What to produce: Which lines of the entries hold the string "textbf"? Copy each one.

Data to process:
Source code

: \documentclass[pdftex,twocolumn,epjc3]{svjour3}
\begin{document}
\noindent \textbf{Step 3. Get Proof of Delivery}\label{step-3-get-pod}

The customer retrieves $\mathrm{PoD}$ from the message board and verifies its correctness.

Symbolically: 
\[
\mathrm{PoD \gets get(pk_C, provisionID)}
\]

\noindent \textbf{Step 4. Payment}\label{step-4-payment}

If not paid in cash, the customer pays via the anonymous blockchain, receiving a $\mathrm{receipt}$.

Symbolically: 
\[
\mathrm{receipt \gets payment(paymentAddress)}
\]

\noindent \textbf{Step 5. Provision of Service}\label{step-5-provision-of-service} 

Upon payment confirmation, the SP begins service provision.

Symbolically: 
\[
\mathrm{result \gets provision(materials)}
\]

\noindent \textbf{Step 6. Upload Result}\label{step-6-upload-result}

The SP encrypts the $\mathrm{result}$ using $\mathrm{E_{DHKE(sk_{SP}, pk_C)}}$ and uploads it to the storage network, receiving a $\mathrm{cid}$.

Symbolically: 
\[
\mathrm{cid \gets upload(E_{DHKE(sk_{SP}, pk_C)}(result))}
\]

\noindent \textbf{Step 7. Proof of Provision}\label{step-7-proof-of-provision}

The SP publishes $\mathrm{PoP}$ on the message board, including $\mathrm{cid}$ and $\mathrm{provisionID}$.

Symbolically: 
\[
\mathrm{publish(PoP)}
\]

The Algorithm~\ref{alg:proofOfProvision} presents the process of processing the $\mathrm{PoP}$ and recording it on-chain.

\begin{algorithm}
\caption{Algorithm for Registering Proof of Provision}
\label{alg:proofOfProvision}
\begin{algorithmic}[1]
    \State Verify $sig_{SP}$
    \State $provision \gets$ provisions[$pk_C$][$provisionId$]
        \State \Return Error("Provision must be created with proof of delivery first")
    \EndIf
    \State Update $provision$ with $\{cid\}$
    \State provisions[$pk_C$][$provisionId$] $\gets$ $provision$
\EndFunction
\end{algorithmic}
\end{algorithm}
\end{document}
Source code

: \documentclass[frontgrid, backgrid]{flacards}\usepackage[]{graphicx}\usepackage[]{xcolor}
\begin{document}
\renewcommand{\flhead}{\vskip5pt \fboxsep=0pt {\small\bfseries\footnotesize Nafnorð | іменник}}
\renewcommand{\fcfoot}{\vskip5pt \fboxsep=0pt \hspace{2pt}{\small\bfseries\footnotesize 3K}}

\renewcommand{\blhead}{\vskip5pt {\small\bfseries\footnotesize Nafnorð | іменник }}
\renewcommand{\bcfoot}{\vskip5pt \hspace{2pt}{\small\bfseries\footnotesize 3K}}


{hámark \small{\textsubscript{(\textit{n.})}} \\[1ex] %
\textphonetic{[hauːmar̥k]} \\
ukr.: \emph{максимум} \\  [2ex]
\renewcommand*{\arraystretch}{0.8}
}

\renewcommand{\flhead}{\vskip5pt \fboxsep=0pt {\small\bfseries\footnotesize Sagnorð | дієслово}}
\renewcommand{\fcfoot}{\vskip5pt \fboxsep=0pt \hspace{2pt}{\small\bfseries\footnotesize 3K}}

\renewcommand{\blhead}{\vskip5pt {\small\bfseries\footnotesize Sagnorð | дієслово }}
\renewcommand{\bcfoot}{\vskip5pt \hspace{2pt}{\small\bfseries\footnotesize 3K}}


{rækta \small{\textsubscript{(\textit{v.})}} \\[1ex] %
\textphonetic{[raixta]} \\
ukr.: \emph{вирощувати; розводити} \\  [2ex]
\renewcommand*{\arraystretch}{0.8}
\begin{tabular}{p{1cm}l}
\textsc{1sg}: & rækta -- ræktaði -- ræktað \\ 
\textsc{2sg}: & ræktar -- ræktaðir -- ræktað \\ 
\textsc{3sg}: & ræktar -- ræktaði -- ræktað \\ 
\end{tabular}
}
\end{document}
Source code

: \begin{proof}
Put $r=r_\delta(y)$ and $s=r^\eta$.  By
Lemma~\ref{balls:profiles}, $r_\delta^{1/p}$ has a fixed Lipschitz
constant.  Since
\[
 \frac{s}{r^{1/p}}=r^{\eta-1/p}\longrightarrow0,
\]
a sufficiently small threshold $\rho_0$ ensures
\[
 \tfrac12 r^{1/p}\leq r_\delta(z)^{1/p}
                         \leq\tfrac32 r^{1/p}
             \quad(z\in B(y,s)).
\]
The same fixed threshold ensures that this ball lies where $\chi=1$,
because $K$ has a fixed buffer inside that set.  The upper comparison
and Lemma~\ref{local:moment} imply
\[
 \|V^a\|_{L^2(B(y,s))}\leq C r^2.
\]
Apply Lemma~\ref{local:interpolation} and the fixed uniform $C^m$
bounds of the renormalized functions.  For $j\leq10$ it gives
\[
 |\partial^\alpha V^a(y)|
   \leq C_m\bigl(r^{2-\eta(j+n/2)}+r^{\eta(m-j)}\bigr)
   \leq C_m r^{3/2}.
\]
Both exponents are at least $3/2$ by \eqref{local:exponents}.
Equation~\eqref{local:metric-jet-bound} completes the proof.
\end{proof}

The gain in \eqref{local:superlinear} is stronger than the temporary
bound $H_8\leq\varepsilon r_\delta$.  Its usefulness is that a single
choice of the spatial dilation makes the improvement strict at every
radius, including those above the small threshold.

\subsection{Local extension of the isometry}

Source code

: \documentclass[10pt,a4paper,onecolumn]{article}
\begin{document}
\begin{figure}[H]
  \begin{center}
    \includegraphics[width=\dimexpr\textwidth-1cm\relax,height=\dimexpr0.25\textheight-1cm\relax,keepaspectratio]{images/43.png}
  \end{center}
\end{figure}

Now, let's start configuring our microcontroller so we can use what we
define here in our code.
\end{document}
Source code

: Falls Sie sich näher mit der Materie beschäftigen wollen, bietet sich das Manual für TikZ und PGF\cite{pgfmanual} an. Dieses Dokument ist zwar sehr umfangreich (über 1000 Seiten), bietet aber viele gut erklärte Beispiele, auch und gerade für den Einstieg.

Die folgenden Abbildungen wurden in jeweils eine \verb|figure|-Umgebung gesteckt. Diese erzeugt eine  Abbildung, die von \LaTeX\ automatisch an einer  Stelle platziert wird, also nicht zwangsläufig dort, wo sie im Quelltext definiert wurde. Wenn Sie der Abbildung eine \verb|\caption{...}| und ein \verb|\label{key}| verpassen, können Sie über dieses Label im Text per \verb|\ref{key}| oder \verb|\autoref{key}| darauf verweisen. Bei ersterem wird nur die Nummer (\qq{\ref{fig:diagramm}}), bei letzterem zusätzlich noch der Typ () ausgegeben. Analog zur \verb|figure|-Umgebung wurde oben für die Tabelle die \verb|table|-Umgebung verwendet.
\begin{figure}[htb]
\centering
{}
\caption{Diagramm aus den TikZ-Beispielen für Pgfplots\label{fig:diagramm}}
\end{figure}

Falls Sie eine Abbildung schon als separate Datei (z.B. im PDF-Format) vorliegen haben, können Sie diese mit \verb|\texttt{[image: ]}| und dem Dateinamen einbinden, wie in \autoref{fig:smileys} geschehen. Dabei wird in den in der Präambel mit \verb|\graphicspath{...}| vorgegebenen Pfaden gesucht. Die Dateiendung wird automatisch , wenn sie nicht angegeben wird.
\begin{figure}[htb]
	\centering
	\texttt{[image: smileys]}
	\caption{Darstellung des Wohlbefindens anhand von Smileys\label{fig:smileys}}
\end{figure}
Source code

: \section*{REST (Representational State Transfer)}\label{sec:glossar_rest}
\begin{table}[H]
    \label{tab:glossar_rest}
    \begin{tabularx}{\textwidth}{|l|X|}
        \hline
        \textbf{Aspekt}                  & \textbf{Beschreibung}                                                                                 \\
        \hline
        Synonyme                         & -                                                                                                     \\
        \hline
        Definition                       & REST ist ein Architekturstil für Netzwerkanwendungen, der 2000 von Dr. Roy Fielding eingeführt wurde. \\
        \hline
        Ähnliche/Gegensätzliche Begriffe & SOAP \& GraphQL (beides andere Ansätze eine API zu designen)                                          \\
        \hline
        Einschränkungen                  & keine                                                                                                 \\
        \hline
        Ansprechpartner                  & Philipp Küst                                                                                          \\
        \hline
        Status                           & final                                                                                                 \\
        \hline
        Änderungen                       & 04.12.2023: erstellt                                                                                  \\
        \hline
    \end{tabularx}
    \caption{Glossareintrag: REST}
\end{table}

Final answer:
\noindent \textbf{Step 3. Get Proof of Delivery}\label{step-3-get-pod}
\noindent \textbf{Step 4. Payment}\label{step-4-payment}
\noindent \textbf{Step 5. Provision of Service}\label{step-5-provision-of-service} 
\noindent \textbf{Step 6. Upload Result}\label{step-6-upload-result}
\noindent \textbf{Step 7. Proof of Provision}\label{step-7-proof-of-provision}
        \textbf{Aspekt}                  & \textbf{Beschreibung}                                                                                 \\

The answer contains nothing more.